Assignment:
All of the data that follows should be given again exactly, without its images.

Data for review:
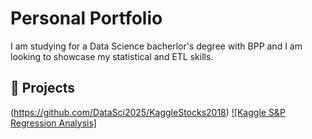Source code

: 
# Personal Portfolio
I am studying for a Data Science bacherlor's degree with BPP and I am looking to showcase my statistical and ETL skills.


## 📌 Projects

(https://github.com/DataSci2025/KaggleStocks2018)
[![Kaggle S&P Regression Analysis]](https://github.com/jigar-sable/Portfolio-Website/search?l=html)


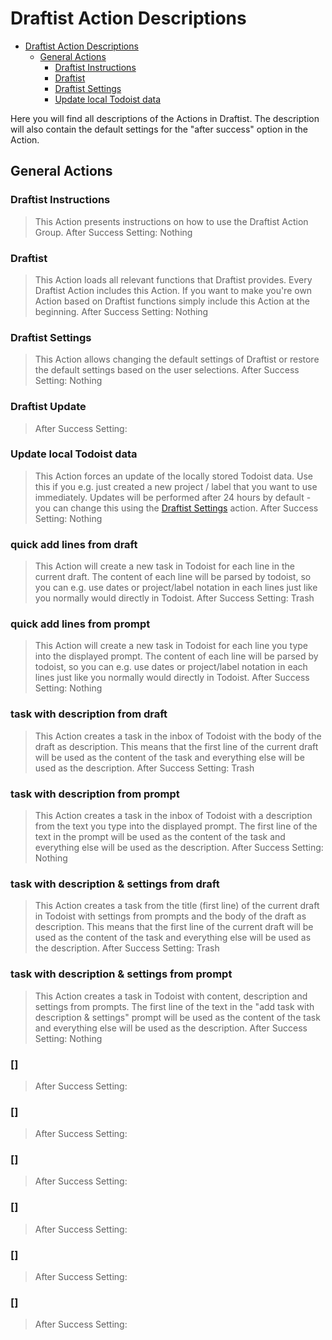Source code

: # Draftist Action Descriptions

<!-- TOC -->

- [Draftist Action Descriptions](#draftist-action-descriptions)
  - [General Actions](#general-actions)
    - [Draftist Instructions](#draftist-instructions)
    - [Draftist](#draftist)
    - [Draftist Settings](#draftist-settings)
    - [Update local Todoist data](#update-local-todoist-data)

<!-- /TOC -->


Here you will find all descriptions of the Actions in Draftist.
The description will also contain the default settings for the "after success" option in the Action.

## General Actions

### Draftist Instructions

> This Action presents instructions on how to use the Draftist Action Group.
> After Success Setting: Nothing

### Draftist

> This Action loads all relevant functions that Draftist provides. Every Draftist Action includes this Action.
If you want to make you're own Action based on Draftist functions simply include this Action at the beginning.
> After Success Setting: Nothing

### Draftist Settings

> This Action allows changing the default settings of Draftist or restore the default settings based on the user selections.
> After Success Setting: Nothing

### Draftist Update

>
> After Success Setting:

### Update local Todoist data

> This Action forces an update of the locally stored Todoist data. Use this if you e.g. just created a new project / label that you want to use immediately. Updates will be performed after 24 hours by default - you can change this using the [Draftist Settings](#draftist-settings) action.
> After Success Setting: Nothing

### quick add lines from draft

> This Action will create a new task in Todoist for each line in the current draft. The content of each line will be parsed by todoist, so you can e.g. use dates or project/label notation in each lines just like you normally would directly in Todoist.
> After Success Setting: Trash

### quick add lines from prompt

> This Action will create a new task in Todoist for each line you type into the displayed prompt. The content of each line will be parsed by todoist, so you can e.g. use dates or project/label notation in each lines just like you normally would directly in Todoist.
> After Success Setting: Nothing

### task with description from draft

> This Action creates a task in the inbox of Todoist with the body of the draft as description. This means that the first line of the current draft will be used as the content of the task and everything else will be used as the description.
> After Success Setting: Trash

### task with description from prompt

> This Action creates a task in the inbox of Todoist with a description from the text you type into the displayed prompt. The first line of the text in the prompt will be used as the content of the task and everything else will be used as the description.
> After Success Setting: Nothing

### task with description & settings from draft

> This Action creates a task from the title (first line) of the current draft in Todoist with settings from prompts and the body of the draft as description. This means that the first line of the current draft will be used as the content of the task and everything else will be used as the description.
> After Success Setting: Trash

### task with description & settings from prompt

> This Action creates a task in Todoist with content, description and settings from prompts. The first line of the text in the "add task with description & settings" prompt will be used as the content of the task and everything else will be used as the description.
> After Success Setting: Nothing

### []

>
> After Success Setting:

### []

>
> After Success Setting:

### []

>
> After Success Setting:

### []

>
> After Success Setting:

### []

>
> After Success Setting:

### []

>
> After Success Setting:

Completed task:
Source code

: 
# Personal Portfolio
I am studying for a Data Science bacherlor's degree with BPP and I am looking to showcase my statistical and ETL skills.


## 📌 Projects

(https://github.com/DataSci2025/KaggleStocks2018)
[![Kaggle S&P Regression Analysis]](https://github.com/jigar-sable/Portfolio-Website/search?l=html)


Source code

: # Draftist Action Descriptions

<!-- TOC -->

- [Draftist Action Descriptions](#draftist-action-descriptions)
  - [General Actions](#general-actions)
    - [Draftist Instructions](#draftist-instructions)
    - [Draftist](#draftist)
    - [Draftist Settings](#draftist-settings)
    - [Update local Todoist data](#update-local-todoist-data)

<!-- /TOC -->


Here you will find all descriptions of the Actions in Draftist.
The description will also contain the default settings for the "after success" option in the Action.

## General Actions

### Draftist Instructions

> This Action presents instructions on how to use the Draftist Action Group.
> After Success Setting: Nothing

### Draftist

> This Action loads all relevant functions that Draftist provides. Every Draftist Action includes this Action.
If you want to make you're own Action based on Draftist functions simply include this Action at the beginning.
> After Success Setting: Nothing

### Draftist Settings

> This Action allows changing the default settings of Draftist or restore the default settings based on the user selections.
> After Success Setting: Nothing

### Draftist Update

>
> After Success Setting:

### Update local Todoist data

> This Action forces an update of the locally stored Todoist data. Use this if you e.g. just created a new project / label that you want to use immediately. Updates will be performed after 24 hours by default - you can change this using the [Draftist Settings](#draftist-settings) action.
> After Success Setting: Nothing

### quick add lines from draft

> This Action will create a new task in Todoist for each line in the current draft. The content of each line will be parsed by todoist, so you can e.g. use dates or project/label notation in each lines just like you normally would directly in Todoist.
> After Success Setting: Trash

### quick add lines from prompt

> This Action will create a new task in Todoist for each line you type into the displayed prompt. The content of each line will be parsed by todoist, so you can e.g. use dates or project/label notation in each lines just like you normally would directly in Todoist.
> After Success Setting: Nothing

### task with description from draft

> This Action creates a task in the inbox of Todoist with the body of the draft as description. This means that the first line of the current draft will be used as the content of the task and everything else will be used as the description.
> After Success Setting: Trash

### task with description from prompt

> This Action creates a task in the inbox of Todoist with a description from the text you type into the displayed prompt. The first line of the text in the prompt will be used as the content of the task and everything else will be used as the description.
> After Success Setting: Nothing

### task with description & settings from draft

> This Action creates a task from the title (first line) of the current draft in Todoist with settings from prompts and the body of the draft as description. This means that the first line of the current draft will be used as the content of the task and everything else will be used as the description.
> After Success Setting: Trash

### task with description & settings from prompt

> This Action creates a task in Todoist with content, description and settings from prompts. The first line of the text in the "add task with description & settings" prompt will be used as the content of the task and everything else will be used as the description.
> After Success Setting: Nothing

### []

>
> After Success Setting:

### []

>
> After Success Setting:

### []

>
> After Success Setting:

### []

>
> After Success Setting:

### []

>
> After Success Setting:

### []

>
> After Success Setting:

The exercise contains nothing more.